START Input data
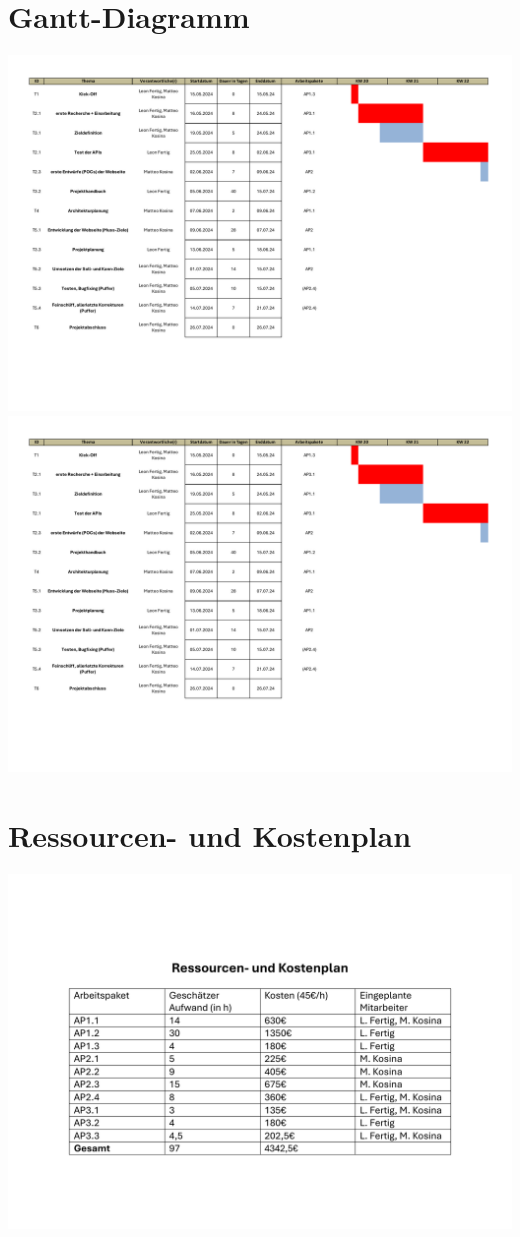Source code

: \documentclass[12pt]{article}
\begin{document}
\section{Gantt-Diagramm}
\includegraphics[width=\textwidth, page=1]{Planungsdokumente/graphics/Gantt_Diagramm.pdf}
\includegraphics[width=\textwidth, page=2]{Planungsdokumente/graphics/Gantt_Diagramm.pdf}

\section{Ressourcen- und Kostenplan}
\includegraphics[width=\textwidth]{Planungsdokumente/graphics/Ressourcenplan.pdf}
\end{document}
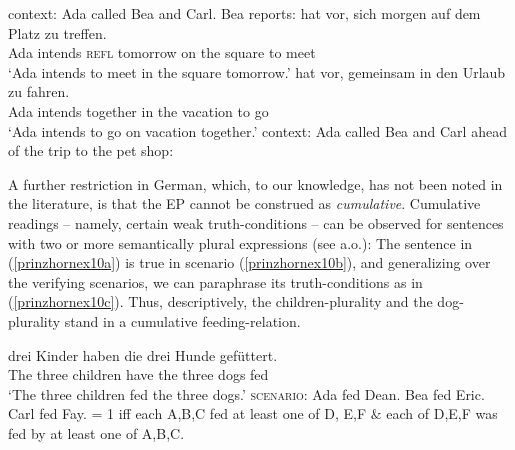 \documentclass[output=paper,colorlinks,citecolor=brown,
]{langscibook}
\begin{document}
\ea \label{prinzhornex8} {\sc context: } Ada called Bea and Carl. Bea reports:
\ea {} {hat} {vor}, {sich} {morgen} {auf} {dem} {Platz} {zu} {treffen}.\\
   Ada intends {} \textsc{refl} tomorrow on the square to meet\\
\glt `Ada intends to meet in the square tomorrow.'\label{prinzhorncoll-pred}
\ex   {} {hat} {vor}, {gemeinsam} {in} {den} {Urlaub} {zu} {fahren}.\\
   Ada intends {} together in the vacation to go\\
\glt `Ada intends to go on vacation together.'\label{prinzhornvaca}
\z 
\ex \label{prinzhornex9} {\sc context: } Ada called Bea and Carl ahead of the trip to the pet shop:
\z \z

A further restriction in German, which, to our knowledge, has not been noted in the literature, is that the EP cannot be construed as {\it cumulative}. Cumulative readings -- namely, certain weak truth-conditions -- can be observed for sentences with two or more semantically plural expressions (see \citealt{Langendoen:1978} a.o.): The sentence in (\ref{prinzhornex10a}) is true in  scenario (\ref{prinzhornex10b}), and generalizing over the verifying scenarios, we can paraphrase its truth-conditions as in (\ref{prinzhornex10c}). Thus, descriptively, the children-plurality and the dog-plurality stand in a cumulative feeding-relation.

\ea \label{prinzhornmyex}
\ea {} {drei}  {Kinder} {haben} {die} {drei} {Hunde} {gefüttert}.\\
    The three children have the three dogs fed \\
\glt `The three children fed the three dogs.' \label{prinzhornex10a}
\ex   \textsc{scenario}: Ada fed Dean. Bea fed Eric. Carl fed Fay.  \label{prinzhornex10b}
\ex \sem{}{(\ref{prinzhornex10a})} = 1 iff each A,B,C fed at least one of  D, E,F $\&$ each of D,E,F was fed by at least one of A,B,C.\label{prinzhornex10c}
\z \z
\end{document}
END Input data
START Input data
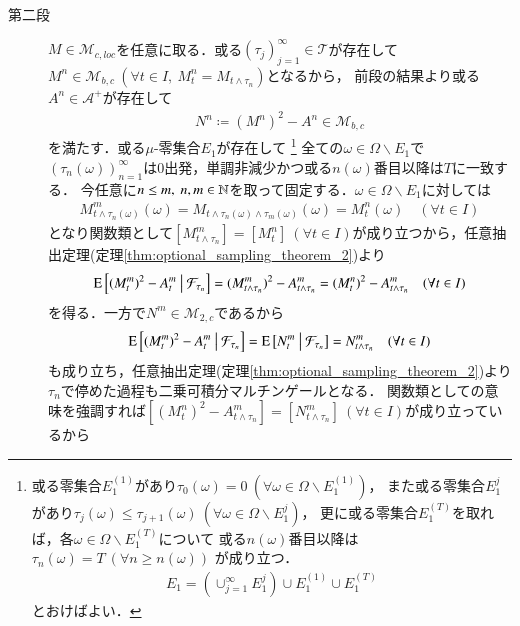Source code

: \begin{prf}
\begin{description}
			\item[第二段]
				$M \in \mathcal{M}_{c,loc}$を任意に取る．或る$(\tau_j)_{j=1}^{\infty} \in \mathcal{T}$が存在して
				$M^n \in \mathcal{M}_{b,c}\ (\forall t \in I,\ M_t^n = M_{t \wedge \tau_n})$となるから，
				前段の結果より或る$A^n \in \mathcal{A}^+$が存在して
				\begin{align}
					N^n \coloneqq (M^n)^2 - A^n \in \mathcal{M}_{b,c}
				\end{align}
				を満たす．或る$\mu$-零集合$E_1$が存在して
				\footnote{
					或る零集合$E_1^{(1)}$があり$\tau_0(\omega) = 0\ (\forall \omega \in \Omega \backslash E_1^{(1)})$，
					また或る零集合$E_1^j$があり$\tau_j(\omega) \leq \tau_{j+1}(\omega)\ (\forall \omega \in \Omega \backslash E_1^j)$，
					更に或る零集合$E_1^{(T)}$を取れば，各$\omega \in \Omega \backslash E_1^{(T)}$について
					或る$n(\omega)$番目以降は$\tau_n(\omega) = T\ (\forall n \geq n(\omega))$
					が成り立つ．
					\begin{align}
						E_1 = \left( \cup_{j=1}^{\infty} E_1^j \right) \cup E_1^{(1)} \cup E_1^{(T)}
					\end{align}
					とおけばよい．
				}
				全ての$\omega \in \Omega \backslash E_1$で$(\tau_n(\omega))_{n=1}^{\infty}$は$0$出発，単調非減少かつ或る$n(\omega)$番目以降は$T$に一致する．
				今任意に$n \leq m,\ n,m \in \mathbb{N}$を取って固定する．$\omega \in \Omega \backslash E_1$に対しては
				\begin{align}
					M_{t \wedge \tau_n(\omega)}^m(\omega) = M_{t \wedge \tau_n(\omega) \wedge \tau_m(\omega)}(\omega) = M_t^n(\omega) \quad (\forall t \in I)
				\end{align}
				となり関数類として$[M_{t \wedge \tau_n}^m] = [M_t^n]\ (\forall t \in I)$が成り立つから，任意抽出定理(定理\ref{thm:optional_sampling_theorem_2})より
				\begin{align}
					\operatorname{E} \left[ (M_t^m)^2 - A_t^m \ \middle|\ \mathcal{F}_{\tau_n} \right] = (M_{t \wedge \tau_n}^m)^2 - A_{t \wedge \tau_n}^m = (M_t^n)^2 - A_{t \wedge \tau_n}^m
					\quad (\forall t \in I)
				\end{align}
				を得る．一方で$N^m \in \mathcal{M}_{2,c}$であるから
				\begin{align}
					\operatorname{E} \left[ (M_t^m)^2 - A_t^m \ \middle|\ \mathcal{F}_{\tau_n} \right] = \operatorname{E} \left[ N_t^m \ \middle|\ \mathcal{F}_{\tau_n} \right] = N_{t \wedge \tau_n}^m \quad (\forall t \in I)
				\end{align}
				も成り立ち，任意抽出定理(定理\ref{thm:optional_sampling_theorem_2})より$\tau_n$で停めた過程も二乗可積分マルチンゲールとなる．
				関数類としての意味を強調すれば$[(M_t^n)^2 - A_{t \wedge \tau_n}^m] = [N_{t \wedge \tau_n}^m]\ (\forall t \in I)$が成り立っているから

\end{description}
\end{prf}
END Input data
Task prompt:
Please give the number of lines in the listing above that contain the string "operatorname", without anything else.

Solution:
2